En revanche, le gouvernement rwandais, bien que désigné comme responsable par Kinshasa, n’a pas réagi officiellement à l’annonce de la CPI. Le Rwanda, qui n’est pas signataire du Statut de Rome, n’est pas contraint de coopérer avec la CPI. Cependant, ses ressortissants pourraient être poursuivis pour des crimes commis en RDC. Une source officielle rwandaise a d’ailleurs indiqué que Kigali n’avait “ni été informé ni sollicité” concernant cette enquête, reflétant ainsi l’absence d’engagement direct du Rwanda avec la Cour.
Vers une juridiction spéciale pour la RDC :
En parallèle des enquêtes de la CPI, un autre volet de la justice internationale se dessine pour la RDC : la création d’une cour pénale spéciale. Ce projet, porté par le gouvernement congolais et soutenu techniquement par la CPI, vise à juger les crimes commis sur le territoire congolais par une juridiction nationale. Un comité de pilotage a déjà été mis en place au sein de la présidence congolaise, dirigé par Taylor Lubanga, chargé de mission du président Félix Tshisekedi. La première réunion de ce comité est prévue pour novembre 2024 à Kinshasa, avec la participation de représentants de la CPI.
Ce projet de cour pénale spéciale, inspiré du modèle de la Cour spéciale pour la Centrafrique, vise à renforcer les capacités judiciaires locales tout en assurant une collaboration étroite avec la justice internationale. Cependant, la mise en œuvre de cette juridiction dépendra en grande partie des financements internationaux et du soutien technique des partenaires de la RDC. Pour le moment, les contours de cette cour restent à définir, mais Kinshasa espère mobiliser les bailleurs de fonds lors de la réunion inaugurale du comité de pilotage.

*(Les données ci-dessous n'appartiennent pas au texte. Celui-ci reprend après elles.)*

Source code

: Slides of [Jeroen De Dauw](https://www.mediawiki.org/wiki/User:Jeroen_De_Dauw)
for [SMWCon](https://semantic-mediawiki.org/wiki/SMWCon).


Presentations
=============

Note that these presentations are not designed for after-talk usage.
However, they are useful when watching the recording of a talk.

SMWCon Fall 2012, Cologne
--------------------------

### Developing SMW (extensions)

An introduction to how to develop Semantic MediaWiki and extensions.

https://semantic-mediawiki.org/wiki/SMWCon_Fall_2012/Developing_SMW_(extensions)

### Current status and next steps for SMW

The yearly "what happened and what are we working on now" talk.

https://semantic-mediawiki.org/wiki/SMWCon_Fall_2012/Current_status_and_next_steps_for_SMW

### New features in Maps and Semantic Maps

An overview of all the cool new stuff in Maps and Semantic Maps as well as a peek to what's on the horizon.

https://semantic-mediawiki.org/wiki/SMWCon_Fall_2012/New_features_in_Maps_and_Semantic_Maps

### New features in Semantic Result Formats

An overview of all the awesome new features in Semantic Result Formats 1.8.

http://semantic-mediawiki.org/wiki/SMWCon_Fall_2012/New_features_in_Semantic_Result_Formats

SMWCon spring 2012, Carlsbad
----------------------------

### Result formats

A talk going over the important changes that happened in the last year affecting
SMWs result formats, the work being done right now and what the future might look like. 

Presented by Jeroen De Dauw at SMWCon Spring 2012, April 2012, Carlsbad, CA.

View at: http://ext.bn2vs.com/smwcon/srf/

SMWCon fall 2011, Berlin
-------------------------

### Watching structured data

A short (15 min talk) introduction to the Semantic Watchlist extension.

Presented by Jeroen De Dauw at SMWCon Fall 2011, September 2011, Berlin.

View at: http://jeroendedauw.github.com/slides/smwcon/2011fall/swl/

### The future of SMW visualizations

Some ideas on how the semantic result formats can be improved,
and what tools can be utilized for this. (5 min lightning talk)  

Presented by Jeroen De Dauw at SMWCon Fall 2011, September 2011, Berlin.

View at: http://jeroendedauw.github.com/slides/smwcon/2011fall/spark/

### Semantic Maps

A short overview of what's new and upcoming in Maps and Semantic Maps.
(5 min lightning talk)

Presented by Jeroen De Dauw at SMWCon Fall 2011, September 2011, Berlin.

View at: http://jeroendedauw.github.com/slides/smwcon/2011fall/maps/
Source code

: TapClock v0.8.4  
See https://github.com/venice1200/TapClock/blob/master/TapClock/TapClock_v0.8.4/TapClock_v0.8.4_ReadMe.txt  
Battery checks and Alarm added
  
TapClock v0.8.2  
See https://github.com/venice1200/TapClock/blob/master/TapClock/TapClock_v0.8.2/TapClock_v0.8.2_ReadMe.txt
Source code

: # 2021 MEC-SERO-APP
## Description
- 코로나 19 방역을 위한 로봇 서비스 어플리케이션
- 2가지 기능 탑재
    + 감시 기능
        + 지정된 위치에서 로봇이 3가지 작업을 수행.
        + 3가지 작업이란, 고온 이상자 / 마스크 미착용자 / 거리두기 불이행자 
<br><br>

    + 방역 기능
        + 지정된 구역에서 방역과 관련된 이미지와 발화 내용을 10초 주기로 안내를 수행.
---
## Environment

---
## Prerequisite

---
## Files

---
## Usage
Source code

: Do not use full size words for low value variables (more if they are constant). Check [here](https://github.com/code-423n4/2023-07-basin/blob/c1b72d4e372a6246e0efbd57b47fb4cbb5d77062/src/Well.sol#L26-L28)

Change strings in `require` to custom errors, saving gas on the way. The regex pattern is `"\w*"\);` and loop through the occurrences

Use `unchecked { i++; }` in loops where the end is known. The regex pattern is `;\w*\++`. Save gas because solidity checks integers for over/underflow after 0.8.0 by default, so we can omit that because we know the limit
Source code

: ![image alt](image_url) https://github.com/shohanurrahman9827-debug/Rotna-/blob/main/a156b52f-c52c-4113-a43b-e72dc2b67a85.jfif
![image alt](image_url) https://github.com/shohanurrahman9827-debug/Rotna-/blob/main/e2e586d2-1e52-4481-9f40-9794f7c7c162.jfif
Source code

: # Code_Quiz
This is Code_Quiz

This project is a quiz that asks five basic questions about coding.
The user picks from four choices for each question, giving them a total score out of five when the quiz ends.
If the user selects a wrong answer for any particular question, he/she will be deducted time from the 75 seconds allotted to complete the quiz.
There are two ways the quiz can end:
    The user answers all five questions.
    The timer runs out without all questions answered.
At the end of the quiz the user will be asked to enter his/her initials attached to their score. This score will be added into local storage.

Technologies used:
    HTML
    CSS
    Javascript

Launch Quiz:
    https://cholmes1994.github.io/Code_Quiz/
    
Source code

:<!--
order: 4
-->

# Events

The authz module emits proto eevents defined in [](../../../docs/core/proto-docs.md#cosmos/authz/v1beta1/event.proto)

Défis et enjeux pour l’avenir :
La relance des enquêtes de la CPI en RDC représente une avancée importante dans la lutte contre l’impunité, mais elle soulève également plusieurs défis. Le principal défi réside dans la capacité de la CPI à mener des enquêtes dans une région en proie à une insécurité chronique, où les violences se poursuivent malgré les efforts militaires et diplomatiques. De plus, l’implication de différents acteurs régionaux, notamment le Rwanda et d’autres pays voisins, complique la tâche de la justice internationale, qui doit naviguer dans un contexte géopolitique complexe.
Sur le plan national, la création d’une cour pénale spéciale offre une opportunité unique de renforcer le système judiciaire congolais, tout en mettant en place des mécanismes de justice transitionnelle adaptés aux réalités locales. Cependant, la réussite de ce projet dépendra de la volonté politique des autorités congolaises et de leur capacité à mobiliser les ressources nécessaires pour mener à bien ce chantier ambitieux.
Conclusion :
La décision de la CPI de relancer ses enquêtes en RDC marque une étape cruciale dans la quête de justice pour les victimes des crimes de guerre et des violences qui continuent de ravager l’est du pays. Si ces initiatives sont porteuses d’espoir pour la population congolaise, elles mettent également en lumière les défis persistants pour instaurer une paix durable dans cette région tourmentée. À long terme, ces efforts devront s’accompagner d’une coopération renforcée entre la justice internationale et les autorités locales pour garantir que tous les responsables, quels qu’ils soient, répondent de leurs actes devant la loi.